#### Exercise directions
Could you print every line from the first one of the records below through the line containing "The parameter pointer", with both included and nothing else?

Data excerpts
-------
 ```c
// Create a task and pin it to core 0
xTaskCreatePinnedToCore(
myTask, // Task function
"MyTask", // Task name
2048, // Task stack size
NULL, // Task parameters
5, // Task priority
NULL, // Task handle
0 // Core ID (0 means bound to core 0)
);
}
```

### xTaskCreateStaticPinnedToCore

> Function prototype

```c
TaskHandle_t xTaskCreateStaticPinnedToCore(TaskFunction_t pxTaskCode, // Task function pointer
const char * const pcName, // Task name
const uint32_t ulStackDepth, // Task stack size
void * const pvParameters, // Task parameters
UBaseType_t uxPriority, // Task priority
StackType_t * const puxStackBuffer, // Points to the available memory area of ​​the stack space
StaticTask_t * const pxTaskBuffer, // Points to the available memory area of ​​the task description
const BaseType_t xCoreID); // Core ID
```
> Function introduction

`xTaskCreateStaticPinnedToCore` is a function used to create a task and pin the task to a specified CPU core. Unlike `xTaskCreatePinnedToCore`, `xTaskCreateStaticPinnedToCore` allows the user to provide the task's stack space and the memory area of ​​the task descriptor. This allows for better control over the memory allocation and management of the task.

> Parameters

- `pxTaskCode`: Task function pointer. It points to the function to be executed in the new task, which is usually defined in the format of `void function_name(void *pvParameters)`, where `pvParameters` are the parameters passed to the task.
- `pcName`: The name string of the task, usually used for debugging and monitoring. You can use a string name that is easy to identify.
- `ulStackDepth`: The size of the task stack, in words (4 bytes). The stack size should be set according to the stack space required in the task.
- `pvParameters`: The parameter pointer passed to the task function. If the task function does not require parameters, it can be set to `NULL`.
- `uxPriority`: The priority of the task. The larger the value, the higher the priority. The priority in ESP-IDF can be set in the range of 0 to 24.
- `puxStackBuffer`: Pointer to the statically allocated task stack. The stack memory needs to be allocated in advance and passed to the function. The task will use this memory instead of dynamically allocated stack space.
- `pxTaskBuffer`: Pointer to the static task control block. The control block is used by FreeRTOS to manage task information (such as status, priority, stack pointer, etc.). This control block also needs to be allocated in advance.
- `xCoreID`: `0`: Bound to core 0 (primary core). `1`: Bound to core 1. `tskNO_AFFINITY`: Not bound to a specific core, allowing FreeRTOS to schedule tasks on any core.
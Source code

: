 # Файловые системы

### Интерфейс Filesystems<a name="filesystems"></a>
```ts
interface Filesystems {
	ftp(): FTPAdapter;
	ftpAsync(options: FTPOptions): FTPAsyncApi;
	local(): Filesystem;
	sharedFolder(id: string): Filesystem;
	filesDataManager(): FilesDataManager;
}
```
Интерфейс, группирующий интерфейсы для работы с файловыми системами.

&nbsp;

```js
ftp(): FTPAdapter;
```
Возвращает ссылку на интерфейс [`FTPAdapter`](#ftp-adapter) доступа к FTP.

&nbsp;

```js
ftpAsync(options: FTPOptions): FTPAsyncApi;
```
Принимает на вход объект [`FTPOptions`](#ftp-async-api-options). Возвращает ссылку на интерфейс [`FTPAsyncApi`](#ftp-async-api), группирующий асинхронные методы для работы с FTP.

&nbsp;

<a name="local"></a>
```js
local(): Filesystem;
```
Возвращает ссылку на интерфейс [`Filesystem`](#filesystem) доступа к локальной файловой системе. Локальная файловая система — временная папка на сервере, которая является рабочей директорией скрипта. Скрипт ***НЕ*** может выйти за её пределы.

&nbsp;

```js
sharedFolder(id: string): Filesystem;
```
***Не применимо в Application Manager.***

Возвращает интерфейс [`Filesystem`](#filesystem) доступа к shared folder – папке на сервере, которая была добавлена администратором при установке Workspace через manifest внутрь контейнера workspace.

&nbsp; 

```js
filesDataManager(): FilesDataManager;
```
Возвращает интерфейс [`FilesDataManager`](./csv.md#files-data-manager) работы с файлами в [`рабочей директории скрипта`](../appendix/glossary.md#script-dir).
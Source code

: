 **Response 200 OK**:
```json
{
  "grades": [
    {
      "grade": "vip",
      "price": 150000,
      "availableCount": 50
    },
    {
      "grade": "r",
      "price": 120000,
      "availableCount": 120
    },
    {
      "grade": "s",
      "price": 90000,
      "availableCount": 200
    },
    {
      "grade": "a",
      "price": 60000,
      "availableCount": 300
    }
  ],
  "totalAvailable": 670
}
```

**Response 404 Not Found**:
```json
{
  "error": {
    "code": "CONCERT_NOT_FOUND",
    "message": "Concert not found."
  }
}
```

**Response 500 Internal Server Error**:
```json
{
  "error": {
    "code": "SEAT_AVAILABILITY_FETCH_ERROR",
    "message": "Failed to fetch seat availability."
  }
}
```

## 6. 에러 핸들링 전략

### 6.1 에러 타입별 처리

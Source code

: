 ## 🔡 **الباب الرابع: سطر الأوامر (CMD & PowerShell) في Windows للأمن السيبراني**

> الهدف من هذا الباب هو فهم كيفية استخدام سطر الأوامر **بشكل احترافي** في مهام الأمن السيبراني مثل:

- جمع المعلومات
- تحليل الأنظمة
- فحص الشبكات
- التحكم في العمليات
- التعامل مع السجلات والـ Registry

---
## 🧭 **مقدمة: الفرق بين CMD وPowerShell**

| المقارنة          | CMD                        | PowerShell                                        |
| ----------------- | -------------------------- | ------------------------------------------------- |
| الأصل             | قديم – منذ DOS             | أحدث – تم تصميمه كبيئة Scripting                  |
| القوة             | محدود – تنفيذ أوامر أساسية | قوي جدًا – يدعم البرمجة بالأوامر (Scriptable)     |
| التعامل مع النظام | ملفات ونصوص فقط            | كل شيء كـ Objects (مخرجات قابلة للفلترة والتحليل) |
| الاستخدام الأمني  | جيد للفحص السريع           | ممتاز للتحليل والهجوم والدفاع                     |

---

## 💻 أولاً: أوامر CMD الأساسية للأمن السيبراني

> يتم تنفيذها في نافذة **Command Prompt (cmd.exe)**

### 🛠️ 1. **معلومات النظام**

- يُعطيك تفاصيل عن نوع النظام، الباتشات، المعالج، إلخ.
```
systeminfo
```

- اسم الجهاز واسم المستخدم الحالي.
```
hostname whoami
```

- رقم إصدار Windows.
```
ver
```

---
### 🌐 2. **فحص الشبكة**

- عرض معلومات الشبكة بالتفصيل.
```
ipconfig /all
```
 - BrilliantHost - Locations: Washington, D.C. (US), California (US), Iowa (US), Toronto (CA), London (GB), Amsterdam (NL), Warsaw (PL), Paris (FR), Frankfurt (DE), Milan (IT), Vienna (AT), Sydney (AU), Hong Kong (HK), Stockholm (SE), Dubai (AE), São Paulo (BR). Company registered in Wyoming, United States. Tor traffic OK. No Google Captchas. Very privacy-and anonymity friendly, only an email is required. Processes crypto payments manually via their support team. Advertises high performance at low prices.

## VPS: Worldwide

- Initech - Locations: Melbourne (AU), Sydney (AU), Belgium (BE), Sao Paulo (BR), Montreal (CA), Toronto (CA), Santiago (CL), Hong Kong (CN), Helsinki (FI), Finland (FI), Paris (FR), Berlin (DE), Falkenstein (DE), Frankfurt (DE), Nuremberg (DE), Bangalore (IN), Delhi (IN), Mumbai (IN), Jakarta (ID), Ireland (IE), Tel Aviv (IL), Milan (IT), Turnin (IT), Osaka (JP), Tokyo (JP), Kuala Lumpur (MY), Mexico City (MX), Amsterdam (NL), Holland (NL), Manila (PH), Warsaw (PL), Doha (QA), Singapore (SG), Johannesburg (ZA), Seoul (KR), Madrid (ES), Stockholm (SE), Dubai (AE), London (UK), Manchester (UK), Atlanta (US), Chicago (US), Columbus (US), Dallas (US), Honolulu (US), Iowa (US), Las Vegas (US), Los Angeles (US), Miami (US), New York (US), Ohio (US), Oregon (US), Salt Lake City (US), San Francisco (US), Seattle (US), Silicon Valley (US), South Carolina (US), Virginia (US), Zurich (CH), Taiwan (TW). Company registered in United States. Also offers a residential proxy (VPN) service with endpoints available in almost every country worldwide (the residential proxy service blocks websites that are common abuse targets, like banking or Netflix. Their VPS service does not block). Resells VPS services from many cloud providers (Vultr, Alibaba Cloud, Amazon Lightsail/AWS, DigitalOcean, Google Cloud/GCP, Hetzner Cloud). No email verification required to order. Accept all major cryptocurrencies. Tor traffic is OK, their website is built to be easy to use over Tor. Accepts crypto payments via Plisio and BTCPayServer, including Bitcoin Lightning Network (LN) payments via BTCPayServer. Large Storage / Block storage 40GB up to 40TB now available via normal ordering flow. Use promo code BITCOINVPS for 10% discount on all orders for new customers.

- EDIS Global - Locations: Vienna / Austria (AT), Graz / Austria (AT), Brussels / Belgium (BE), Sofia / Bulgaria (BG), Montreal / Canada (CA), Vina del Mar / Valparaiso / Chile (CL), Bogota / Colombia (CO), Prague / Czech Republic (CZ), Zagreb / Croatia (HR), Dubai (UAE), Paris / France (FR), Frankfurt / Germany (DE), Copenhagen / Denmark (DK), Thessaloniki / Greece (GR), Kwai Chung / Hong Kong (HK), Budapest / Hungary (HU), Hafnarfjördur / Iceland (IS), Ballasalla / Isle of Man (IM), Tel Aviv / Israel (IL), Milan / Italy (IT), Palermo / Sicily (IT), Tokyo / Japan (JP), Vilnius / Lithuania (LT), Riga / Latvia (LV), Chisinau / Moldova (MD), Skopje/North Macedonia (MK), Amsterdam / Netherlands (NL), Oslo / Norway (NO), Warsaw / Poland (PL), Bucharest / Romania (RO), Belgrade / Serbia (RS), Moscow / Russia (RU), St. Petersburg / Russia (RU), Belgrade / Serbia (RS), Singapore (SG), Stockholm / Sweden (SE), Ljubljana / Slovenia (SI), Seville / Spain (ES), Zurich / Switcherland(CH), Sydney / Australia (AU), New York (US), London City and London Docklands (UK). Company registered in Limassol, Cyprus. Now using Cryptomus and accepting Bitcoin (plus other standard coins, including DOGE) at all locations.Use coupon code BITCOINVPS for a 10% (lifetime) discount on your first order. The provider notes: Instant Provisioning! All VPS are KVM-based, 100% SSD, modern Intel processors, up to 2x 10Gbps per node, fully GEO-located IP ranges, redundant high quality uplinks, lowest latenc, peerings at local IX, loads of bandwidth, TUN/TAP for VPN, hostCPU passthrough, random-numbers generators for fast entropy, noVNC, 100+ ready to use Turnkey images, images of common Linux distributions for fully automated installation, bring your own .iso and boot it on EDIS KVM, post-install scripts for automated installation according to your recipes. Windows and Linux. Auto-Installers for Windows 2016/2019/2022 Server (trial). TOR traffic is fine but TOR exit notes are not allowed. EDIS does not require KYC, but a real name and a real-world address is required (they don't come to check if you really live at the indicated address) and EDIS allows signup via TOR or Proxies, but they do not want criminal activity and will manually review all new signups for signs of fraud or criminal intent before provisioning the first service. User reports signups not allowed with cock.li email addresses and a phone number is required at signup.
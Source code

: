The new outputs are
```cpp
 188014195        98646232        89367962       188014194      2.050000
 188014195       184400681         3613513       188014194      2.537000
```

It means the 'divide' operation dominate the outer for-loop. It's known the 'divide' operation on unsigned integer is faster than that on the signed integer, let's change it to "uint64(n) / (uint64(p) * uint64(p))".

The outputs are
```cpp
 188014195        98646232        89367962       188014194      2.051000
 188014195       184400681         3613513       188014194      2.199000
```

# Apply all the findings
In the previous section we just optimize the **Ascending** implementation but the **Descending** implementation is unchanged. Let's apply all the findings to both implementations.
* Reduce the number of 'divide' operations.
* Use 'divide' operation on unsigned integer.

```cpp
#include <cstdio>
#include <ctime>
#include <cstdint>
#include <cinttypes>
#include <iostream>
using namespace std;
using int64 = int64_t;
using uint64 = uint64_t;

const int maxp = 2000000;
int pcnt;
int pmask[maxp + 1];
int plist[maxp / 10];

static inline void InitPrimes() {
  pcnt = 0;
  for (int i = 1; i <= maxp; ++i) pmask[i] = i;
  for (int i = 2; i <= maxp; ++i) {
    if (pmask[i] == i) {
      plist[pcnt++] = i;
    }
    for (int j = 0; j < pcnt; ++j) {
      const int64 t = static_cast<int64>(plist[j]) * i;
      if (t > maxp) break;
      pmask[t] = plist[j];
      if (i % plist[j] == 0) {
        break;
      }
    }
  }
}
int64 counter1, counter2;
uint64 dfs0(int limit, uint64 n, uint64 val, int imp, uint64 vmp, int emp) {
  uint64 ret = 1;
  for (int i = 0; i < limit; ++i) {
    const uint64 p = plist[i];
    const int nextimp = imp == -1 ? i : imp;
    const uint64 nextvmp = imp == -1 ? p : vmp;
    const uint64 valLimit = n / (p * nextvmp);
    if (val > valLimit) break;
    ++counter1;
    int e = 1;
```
-------
#### Task solution
 ```c
// Create a task and pin it to core 0
xTaskCreatePinnedToCore(
myTask, // Task function
"MyTask", // Task name
2048, // Task stack size
NULL, // Task parameters
5, // Task priority
NULL, // Task handle
0 // Core ID (0 means bound to core 0)
);
}
```

### xTaskCreateStaticPinnedToCore

> Function prototype

```c
TaskHandle_t xTaskCreateStaticPinnedToCore(TaskFunction_t pxTaskCode, // Task function pointer
const char * const pcName, // Task name
const uint32_t ulStackDepth, // Task stack size
void * const pvParameters, // Task parameters
UBaseType_t uxPriority, // Task priority
StackType_t * const puxStackBuffer, // Points to the available memory area of ​​the stack space
StaticTask_t * const pxTaskBuffer, // Points to the available memory area of ​​the task description
const BaseType_t xCoreID); // Core ID
```
> Function introduction

`xTaskCreateStaticPinnedToCore` is a function used to create a task and pin the task to a specified CPU core. Unlike `xTaskCreatePinnedToCore`, `xTaskCreateStaticPinnedToCore` allows the user to provide the task's stack space and the memory area of ​​the task descriptor. This allows for better control over the memory allocation and management of the task.

> Parameters

- `pxTaskCode`: Task function pointer. It points to the function to be executed in the new task, which is usually defined in the format of `void function_name(void *pvParameters)`, where `pvParameters` are the parameters passed to the task.
- `pcName`: The name string of the task, usually used for debugging and monitoring. You can use a string name that is easy to identify.
- `ulStackDepth`: The size of the task stack, in words (4 bytes). The stack size should be set according to the stack space required in the task.
- `pvParameters`: The parameter pointer passed to the task function. If the task function does not require parameters, it can be set to `NULL`.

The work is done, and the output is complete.